When I was pregnant with my son my husband took me to most of my doctors appointments and scans (I say most because I traveled to Australia when I was pregnant but luckily he did manage to come during my last trimester and accompany me to the rest my midwife’s appointments). When I was in the waiting room for my appointments I saw many pregnant women who didn’t have that support unfortunately; which made me feel very blessed that he was there.
When I was giving birth to our son he was in the delivery room, I know most of you will wonder why is that so special because most dads in the West are expected to enter with their wives/ partners. My husband is born in Saudi Arabia and raised in Kenya. In Saudi I don’t think it is even permissible for the men to enter the delivery room (correct me if I’m wrong!) and in Kenya it is not common even though recently more and more younger fathers are willing to enter to support their wives. There is a huge misconception that if a man enters the delivery room he won’t be attracted to you (which is complete nonsense if you ask me). When I tell people that my husband witnessed the birth of our son I get so many shocking responses. I’m grateful that he didn’t refuse like any typical African/ Muslim man and I’m thankful he was there with me.
I’m the last-born in my family and I had very limited experience with newborns and babies until I became a mother. My husband on the other hand had zero experience in that field. This soon changed! He learned how to change nappies and he helps me change our son whenever I’m busy. When we started baby E on formula my husband was extremely supportive, he would prepare his bottles and feed him. In fact he still does that which I love. This includes the night feeds because our son still doesn’t sleep through the night.
He is honestly the ideal partner, I was so scared of all the pressures that come with being a new mum especially after I moved to Kenya and I no longer had my mum’s support. Surprisingly my husband became my greatest support when it comes to the baby. He gives me a break and lets me have “me time” whenever I need it. He takes the baby and they play together while I rest or watch a show. Some morning when our son wakes up extra early he would usually let me get an extra hour of sleep and he would take care of the baby. Change his nappy, give him breakfast and play with him (Just perfect).

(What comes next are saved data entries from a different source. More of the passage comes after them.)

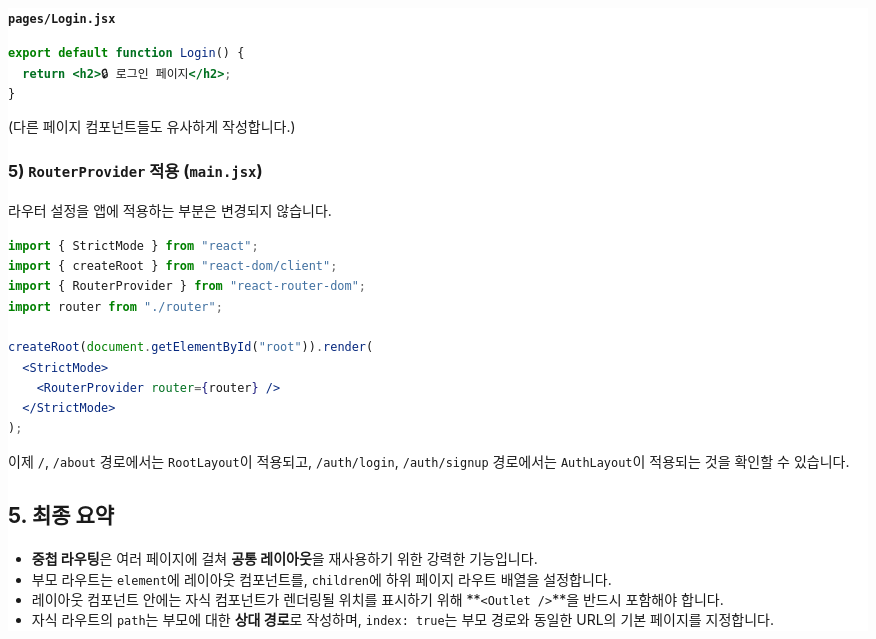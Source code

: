 **`pages/Login.jsx`**
```jsx
export default function Login() {
  return <h2>🔒 로그인 페이지</h2>;
}
```

(다른 페이지 컴포넌트들도 유사하게 작성합니다.)

### 5) `RouterProvider` 적용 (`main.jsx`)

라우터 설정을 앱에 적용하는 부분은 변경되지 않습니다.

```jsx
import { StrictMode } from "react";
import { createRoot } from "react-dom/client";
import { RouterProvider } from "react-router-dom";
import router from "./router";

createRoot(document.getElementById("root")).render(
  <StrictMode>
    <RouterProvider router={router} />
  </StrictMode>
);
```

이제 `/`, `/about` 경로에서는 `RootLayout`이 적용되고, `/auth/login`, `/auth/signup` 경로에서는 `AuthLayout`이 적용되는 것을 확인할 수 있습니다.

## 5. 최종 요약

-   **중첩 라우팅**은 여러 페이지에 걸쳐 **공통 레이아웃**을 재사용하기 위한 강력한 기능입니다.
-   부모 라우트는 `element`에 레이아웃 컴포넌트를, `children`에 하위 페이지 라우트 배열을 설정합니다.
-   레이아웃 컴포넌트 안에는 자식 컴포넌트가 렌더링될 위치를 표시하기 위해 **`<Outlet />`**을 반드시 포함해야 합니다.
-   자식 라우트의 `path`는 부모에 대한 **상대 경로**로 작성하며, `index: true`는 부모 경로와 동일한 URL의 기본 페이지를 지정합니다.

My husband also takes care of all the bills and our finances; which is great because as first time mum I feel like I have a lot on my plate. If he left me to handle the bills, rests assure that I would forget one or the other. I can say thanks to him we still have water running in our tabs and we are not living in darkness. Some days I don’t feel like cooking but thankfully my husband always comes to the rescue. He would order for us take out and he would always ask me “ what do you feel like eating today?” he would always make me pick what we are going to eat. Luckily we have very similar taste in junk food, hahaha
Last weekend my husband planned a date for us, which honestly melted my heart, he arranged with my in laws to take care of our son while we go watch a movie. The last time I watched a movie in the cinema was early last year!! That’s how long it’s been. To make things more prefect we went to watch a movie of my choice and I wanted to watch Bridget Jones’s baby. He didn’t complain once about the movie. He made the whole day about me, which made me so happy. I felt like we were newly weds again.
I’m blessed to be married to such a wonderful guy. I pray that all the ladies out there find love like I did. If you are reading this and already have a special someone in your life I pray that your relationship will last and blossom.
Does your husband/partner help you with the baby? After becoming parents do you still have date nights?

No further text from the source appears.